Knowledge Transfer in Reinforcement Learning
Event Type: Seminar
Date: March 05, 2008
Time:
10:30AM
- 11:30AM
Venue:
CC-2-2540
Abstract:
Humans are remarkably good at using knowledge acquired while solving
past problems to efficiently solve novel, related problems. How can we
build artificial agents with similar capabilities? In this talk, I focus
on "reinforcement learning" (RL)---a setting where an agent must make a
sequence of decisions to reach a goal, with intermittent feedback from
the environment about the cost of its current decision. I describe an
approach that allows agents to leverage experience gained from solving
prior RL tasks. To do this, the agent learns a hierarchical Bayesian
model from previously solved RL tasks and uses it to quickly infer the
characteristics of a novel RL task.

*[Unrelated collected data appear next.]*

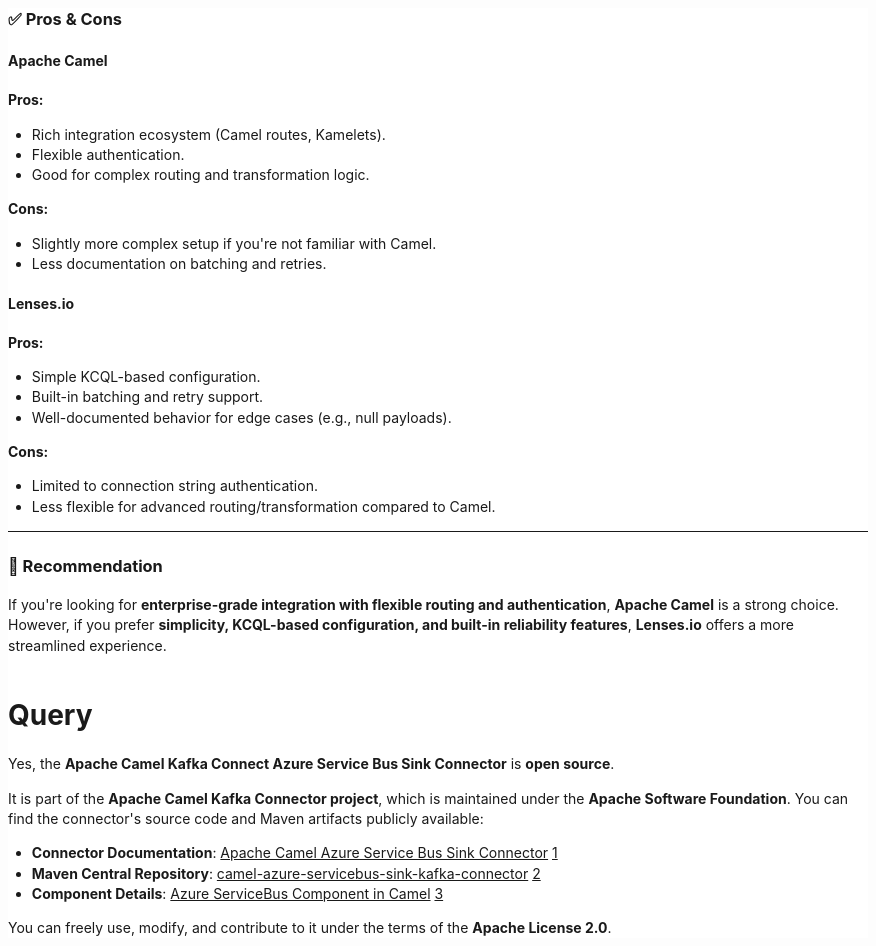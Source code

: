 
### ✅ **Pros & Cons**

#### **Apache Camel**
**Pros:**
- Rich integration ecosystem (Camel routes, Kamelets).
- Flexible authentication.
- Good for complex routing and transformation logic.

**Cons:**
- Slightly more complex setup if you're not familiar with Camel.
- Less documentation on batching and retries.

#### **Lenses.io**
**Pros:**
- Simple KCQL-based configuration.
- Built-in batching and retry support.
- Well-documented behavior for edge cases (e.g., null payloads).

**Cons:**
- Limited to connection string authentication.
- Less flexible for advanced routing/transformation compared to Camel.

---

### 🧠 Recommendation

If you're looking for **enterprise-grade integration with flexible routing and authentication**, **Apache Camel** is a strong choice. However, if you prefer **simplicity, KCQL-based configuration, and built-in reliability features**, **Lenses.io** offers a more streamlined experience.

#

# Query

Yes, the **Apache Camel Kafka Connect Azure Service Bus Sink Connector** is **open source**.

It is part of the **Apache Camel Kafka Connector project**, which is maintained under the **Apache Software Foundation**. You can find the connector's source code and Maven artifacts publicly available:

- **Connector Documentation**: [Apache Camel Azure Service Bus Sink Connector](https://camel.apache.org/camel-kafka-connector/4.10.x/reference/connectors/camel-azure-servicebus-sink-kafka-sink-connector.html) [1](https://github.com/cbdq-io/kc-connectors)
- **Maven Central Repository**: [camel-azure-servicebus-sink-kafka-connector](https://central.sonatype.com/artifact/org.apache.camel.kafkaconnector/camel-azure-servicebus-sink-kafka-connector) [2](https://camel.apache.org/camel-kafka-connector/4.10.x/reference/connectors/camel-azure-servicebus-sink-kafka-sink-connector.html)
- **Component Details**: [Azure ServiceBus Component in Camel](https://camel.apache.org/components/4.10.x/azure-servicebus-component.html) [3](https://stackoverflow.com/questions/50259714/accessing-azure-service-bus-with-apache-camel)

You can freely use, modify, and contribute to it under the terms of the **Apache License 2.0**.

I present empirical evidence on
navigation problems and tactical battle scenarios in a real-time
strategy game, Wargus, that show that leveraging experience from prior
tasks improves the rate of convergence to a solution in a new task.
Speaker:
Soumya Ray
Speaker Bio:
Soumya Ray obtained his baccalaureate degree from the Indian Institute
of Technology, Kharagpur, and his doctorate from the University of
Wisconsin, Madison in 2005. Since 2006, he has been a postdoctoral
researcher in the machine learning group at Oregon State University. His
research interests are in statistical machine learning, reinforcement
learning and planning, and bioinformatics.